About JK Anowe

JK Anowe is an Igbo poet who was born in the early ‘90s to a family of yam farmers in Issele-Uku, Nigeria—a sleepy Southeastern town where the earth is the color of rust and roofs rarely reflect the sun. In search of better economic prospects, his parents moved the family to Jos, where interreligious riots repeatedly upended his childhood, embedding violence into everyday life. In the process of writing, JK discovered that the violence he experienced at home was mirrored by the structural and state violence he witnessed throughout his childhood and adolescence; a parallel that, in the fragmentation of poetry, he collapses. 

JK’s work, which won the Festus Iyayi Award for Excellence in Poetry when he was an undergraduate student at the University of Benin, has also been awarded the Brittle Paper award, nominated for multiple Pushcart and Best of the Net prizes, and published in newspapers and journals including the Chicago Reader, Gulf Coast, and Palette Poetry. His poems are both political and psychological. In 2017, he coined the term “schizo-poetry,” naming lyricism that imitates neurodivergent thinking, and, inadvertently, the kind of language available to everyday people living under dictatorship. When he immigrated to the United States in 2021, he discovered for the first time how it felt to write without censorship about the ongoing effects of history on his people. 
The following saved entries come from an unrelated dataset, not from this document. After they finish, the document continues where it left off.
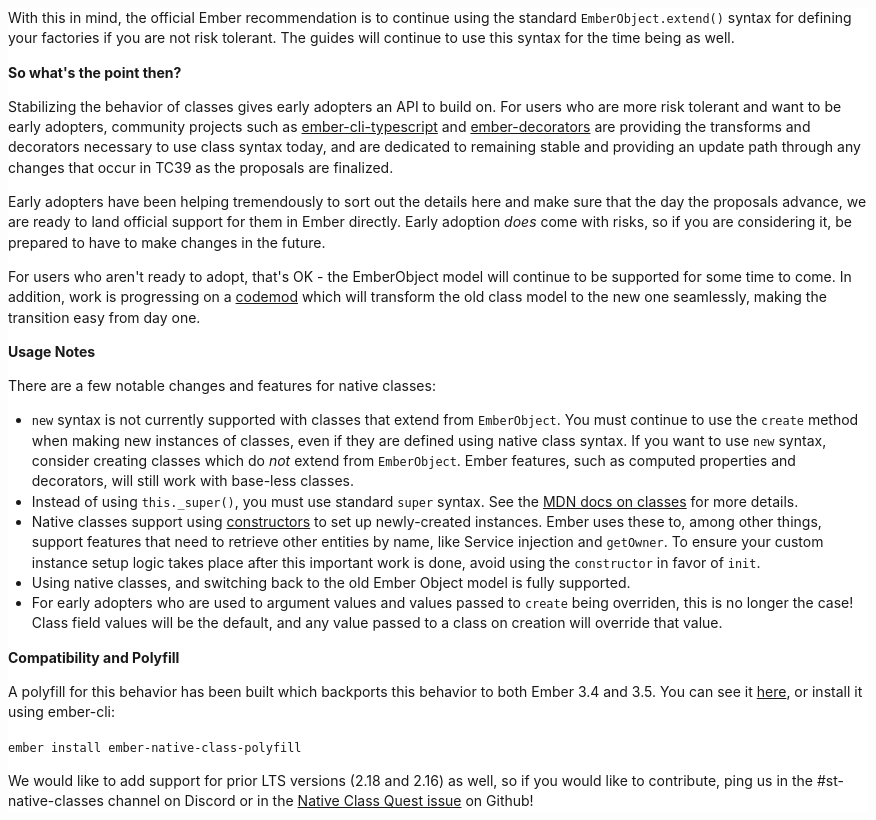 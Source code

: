 With this in mind, the official Ember recommendation is to continue using the standard `EmberObject.extend()` syntax for defining your factories if you are not risk tolerant. The guides will continue to use this syntax for the time being as well.

**So what's the point then?**

Stabilizing the behavior of classes gives early adopters an API to build on. For users who are more risk tolerant and want to be early adopters, community projects such as [ember-cli-typescript](https://github.com/typed-ember/ember-cli-typescript) and [ember-decorators](https://github.com/ember-decorators/ember-decorators) are providing the transforms and decorators necessary to use class syntax today, and are dedicated to remaining stable and providing an update path through any changes that occur in TC39 as the proposals are finalized.

Early adopters have been helping tremendously to sort out the details here and make sure that the day the proposals advance, we are ready to land official support for them in Ember directly. Early adoption _does_ come with risks, so if you are considering it, be prepared to have to make changes in the future.

For users who aren't ready to adopt, that's OK - the EmberObject model will continue to be supported for some time to come. In addition, work is progressing on a [codemod](https://github.com/scalvert/ember-es6-class-codemod) which will transform the old class model to the new one seamlessly, making the transition easy from day one.

**Usage Notes**

There are a few notable changes and features for native classes:

* `new` syntax is not currently supported with classes that extend from `EmberObject`. You must continue to use the `create` method when making new instances of classes, even if they are defined using native class syntax. If you want to use `new` syntax, consider creating classes which do _not_ extend from `EmberObject`. Ember features, such as computed properties and decorators, will still work with base-less classes.
* Instead of using `this._super()`, you must use standard `super` syntax. See the [MDN docs on classes](https://developer.mozilla.org/en-US/docs/Web/JavaScript/Reference/Classes#Super_class_calls_with_super) for more details.
* Native classes support using [constructors](https://developer.mozilla.org/en-US/docs/Web/JavaScript/Reference/Classes#Constructor) to set up newly-created instances. Ember uses these to, among other things, support features that need to retrieve other entities by name, like Service injection and `getOwner`. To ensure your custom instance setup logic takes place after this important work is done, avoid using the `constructor` in favor of `init`.
* Using native classes, and switching back to the old Ember Object model is fully supported.
* For early adopters who are used to argument values and values passed to `create` being overriden, this is no longer the case! Class field values will be the default, and any value passed to a class on creation will override that value.

**Compatibility and Polyfill**

A polyfill for this behavior has been built which backports this behavior to both Ember 3.4 and 3.5. You can see it [here](https://github.com/pzuraq/ember-native-class-polyfill), or install it using ember-cli:

```sh
ember install ember-native-class-polyfill
```

We would like to add support for prior LTS versions (2.18 and 2.16) as well, so if you would like to contribute, ping us in the #st-native-classes channel on Discord or in the [Native Class Quest issue](https://github.com/emberjs/ember.js/issues/16927) on Github!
At Northwestern’s Litowitz MFA+MA program, where JK is a Gwendolyn M. Carter Fellow in African Studies, he is pursuing scholarship on Igbo history, philosophy, and religion under the guidance of Pulitzer Prize-winning poet Natasha Trethewey, Guggenheim fellow Chris Abani, and postcolonial scholar Evan Mwangi. After graduation, he will build on his MA thesis and pursue a PhD in English and African Studies to study how postcolonial writers are reinventing African storytelling traditions in our globalized world. It is his goal that his poetry encourages a new generation of thinkers who are invested in preserving African history, literature, and philosophy.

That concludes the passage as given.